Does HIPAA require intent for a violation to occur?
No. The act of disclosing PHI to an unauthorized third party—such as a consumer AI tool without a signed Business Associate Agreement—is itself the violation, regardless of intent. A well-meaning clinician pasting patient notes into ChatGPT to save time creates the same legal exposure as deliberate unauthorized access.
What is the difference between approved clinical AI and Shadow AI?
Approved clinical AI tools have signed Business Associate Agreements, clinical validation and accuracy safeguards, audit trails, and access controls. Shadow AI tools have none of these protections—they are consumer or general-purpose tools with no HIPAA compliance obligations and no visibility for the healthcare organization.
Can our organization be liable for a HIPAA breach caused by an employee using an unapproved AI tool?
Yes. The covered entity bears primary HIPAA liability for PHI breaches regardless of whether they were caused by an external attacker or an internal employee using an unauthorized tool. Establishing an AI governance policy, providing compliant alternatives, and training staff can demonstrate due diligence, but organizational liability for the underlying breach remains.

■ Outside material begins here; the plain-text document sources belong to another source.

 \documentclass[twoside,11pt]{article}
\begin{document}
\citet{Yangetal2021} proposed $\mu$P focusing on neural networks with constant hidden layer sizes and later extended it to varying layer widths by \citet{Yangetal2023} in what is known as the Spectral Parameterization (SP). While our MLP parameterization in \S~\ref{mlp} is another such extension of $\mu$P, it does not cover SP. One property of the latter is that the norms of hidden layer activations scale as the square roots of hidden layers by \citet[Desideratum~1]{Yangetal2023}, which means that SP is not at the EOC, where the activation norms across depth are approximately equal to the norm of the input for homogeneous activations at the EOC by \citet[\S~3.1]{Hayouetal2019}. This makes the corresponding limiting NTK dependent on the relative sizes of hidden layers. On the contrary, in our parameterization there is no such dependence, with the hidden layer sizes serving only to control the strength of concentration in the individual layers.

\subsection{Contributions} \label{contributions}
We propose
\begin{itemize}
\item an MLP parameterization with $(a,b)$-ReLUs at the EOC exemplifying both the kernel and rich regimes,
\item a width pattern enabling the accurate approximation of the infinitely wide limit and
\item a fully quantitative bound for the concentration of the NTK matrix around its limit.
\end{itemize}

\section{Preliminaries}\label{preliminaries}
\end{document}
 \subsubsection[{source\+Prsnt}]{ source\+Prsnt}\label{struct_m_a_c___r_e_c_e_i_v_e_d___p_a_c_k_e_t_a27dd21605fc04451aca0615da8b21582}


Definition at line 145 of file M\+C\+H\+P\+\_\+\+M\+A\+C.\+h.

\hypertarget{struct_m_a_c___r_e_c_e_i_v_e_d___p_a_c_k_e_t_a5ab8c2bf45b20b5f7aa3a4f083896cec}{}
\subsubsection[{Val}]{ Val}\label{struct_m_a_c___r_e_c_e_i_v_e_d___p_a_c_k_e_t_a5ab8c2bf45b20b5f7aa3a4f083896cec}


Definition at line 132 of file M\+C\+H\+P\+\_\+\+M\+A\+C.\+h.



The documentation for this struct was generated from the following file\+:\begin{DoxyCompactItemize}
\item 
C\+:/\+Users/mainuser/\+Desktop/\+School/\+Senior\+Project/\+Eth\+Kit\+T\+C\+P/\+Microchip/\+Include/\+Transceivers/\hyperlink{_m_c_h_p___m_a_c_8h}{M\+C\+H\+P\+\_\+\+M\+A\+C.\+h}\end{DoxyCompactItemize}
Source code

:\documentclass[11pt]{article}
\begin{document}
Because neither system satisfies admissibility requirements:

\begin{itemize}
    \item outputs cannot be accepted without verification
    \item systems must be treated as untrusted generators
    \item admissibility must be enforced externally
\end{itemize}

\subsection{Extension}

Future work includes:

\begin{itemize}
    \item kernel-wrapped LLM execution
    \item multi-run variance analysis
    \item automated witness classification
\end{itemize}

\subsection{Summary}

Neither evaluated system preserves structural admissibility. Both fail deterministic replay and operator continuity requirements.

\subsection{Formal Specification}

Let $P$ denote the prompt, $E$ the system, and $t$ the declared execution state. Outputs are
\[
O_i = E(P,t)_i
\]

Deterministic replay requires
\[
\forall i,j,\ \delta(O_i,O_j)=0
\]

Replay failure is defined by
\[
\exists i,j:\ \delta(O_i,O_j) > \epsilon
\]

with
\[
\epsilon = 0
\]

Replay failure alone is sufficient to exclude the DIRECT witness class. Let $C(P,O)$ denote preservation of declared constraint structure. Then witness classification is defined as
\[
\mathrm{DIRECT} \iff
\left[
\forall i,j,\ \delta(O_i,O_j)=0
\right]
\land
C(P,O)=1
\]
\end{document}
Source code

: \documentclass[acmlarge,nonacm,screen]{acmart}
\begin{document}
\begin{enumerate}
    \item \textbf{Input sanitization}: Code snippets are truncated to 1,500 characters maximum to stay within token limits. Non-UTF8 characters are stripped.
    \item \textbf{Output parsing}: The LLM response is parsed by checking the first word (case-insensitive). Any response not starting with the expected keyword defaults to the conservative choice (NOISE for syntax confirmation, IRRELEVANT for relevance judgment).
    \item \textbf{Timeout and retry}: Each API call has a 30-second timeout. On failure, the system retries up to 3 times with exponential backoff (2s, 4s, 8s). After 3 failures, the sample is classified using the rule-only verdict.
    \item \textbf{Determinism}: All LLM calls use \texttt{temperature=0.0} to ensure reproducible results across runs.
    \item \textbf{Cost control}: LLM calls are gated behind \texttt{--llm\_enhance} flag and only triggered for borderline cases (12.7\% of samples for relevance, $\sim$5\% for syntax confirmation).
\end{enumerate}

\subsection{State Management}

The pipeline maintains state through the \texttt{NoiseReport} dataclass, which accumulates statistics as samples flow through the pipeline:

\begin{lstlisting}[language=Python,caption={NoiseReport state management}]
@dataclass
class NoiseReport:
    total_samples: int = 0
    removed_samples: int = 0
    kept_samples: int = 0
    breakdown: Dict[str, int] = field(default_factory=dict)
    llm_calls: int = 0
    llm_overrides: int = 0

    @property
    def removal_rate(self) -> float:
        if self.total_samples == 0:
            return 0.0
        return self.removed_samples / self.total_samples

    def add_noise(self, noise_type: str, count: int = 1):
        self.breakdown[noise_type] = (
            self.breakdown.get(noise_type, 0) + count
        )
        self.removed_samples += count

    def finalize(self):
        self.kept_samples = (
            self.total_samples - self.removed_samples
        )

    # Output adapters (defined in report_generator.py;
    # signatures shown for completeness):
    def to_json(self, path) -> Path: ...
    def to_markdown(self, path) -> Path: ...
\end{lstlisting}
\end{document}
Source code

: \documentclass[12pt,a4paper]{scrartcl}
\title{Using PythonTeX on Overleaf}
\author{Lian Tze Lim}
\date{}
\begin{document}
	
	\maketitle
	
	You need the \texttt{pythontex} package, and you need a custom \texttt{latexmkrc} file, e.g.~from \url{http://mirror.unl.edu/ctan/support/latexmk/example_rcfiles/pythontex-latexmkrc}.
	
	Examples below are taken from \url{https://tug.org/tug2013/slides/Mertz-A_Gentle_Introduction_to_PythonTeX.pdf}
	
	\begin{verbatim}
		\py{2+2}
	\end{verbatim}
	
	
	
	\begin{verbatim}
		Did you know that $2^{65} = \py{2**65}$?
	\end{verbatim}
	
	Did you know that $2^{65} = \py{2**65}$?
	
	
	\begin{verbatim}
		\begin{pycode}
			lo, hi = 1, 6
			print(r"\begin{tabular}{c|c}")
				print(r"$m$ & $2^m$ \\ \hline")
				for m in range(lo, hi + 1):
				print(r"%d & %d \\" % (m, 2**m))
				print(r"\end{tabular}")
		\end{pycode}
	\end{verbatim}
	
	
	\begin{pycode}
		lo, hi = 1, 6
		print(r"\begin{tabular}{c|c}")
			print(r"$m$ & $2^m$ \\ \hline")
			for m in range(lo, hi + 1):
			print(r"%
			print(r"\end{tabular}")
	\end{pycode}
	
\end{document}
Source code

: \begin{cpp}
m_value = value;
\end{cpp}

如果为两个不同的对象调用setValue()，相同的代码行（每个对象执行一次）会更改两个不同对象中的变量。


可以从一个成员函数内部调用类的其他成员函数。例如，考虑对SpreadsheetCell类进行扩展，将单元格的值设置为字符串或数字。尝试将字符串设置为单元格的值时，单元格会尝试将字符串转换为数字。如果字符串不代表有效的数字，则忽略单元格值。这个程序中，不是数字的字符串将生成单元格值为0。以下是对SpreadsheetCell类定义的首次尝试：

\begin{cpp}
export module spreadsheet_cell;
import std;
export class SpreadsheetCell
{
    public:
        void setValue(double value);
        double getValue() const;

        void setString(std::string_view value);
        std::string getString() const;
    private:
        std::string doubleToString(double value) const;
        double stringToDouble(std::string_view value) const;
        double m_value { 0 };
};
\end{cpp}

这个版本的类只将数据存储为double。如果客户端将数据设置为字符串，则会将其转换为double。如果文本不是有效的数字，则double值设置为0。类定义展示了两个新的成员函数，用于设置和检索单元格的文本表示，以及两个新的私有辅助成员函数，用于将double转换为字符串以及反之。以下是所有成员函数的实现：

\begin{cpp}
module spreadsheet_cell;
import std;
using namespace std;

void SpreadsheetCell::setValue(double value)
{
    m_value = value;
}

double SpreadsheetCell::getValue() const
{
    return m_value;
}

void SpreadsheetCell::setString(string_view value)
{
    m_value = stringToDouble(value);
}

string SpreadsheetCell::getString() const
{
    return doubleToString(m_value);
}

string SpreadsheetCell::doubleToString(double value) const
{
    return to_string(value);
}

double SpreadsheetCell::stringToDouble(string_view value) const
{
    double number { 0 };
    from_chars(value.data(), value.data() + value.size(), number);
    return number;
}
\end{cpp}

What is the fastest first step to reduce Shadow AI risk in a healthcare setting?
Discovery—finding out what AI tools are already in use and for what purposes. Network monitoring and a simple staff survey are the most practical starting points. Once you understand which tools are in use and why, you can provide compliant alternatives for the highest-risk use cases and achieve the largest risk reduction most quickly.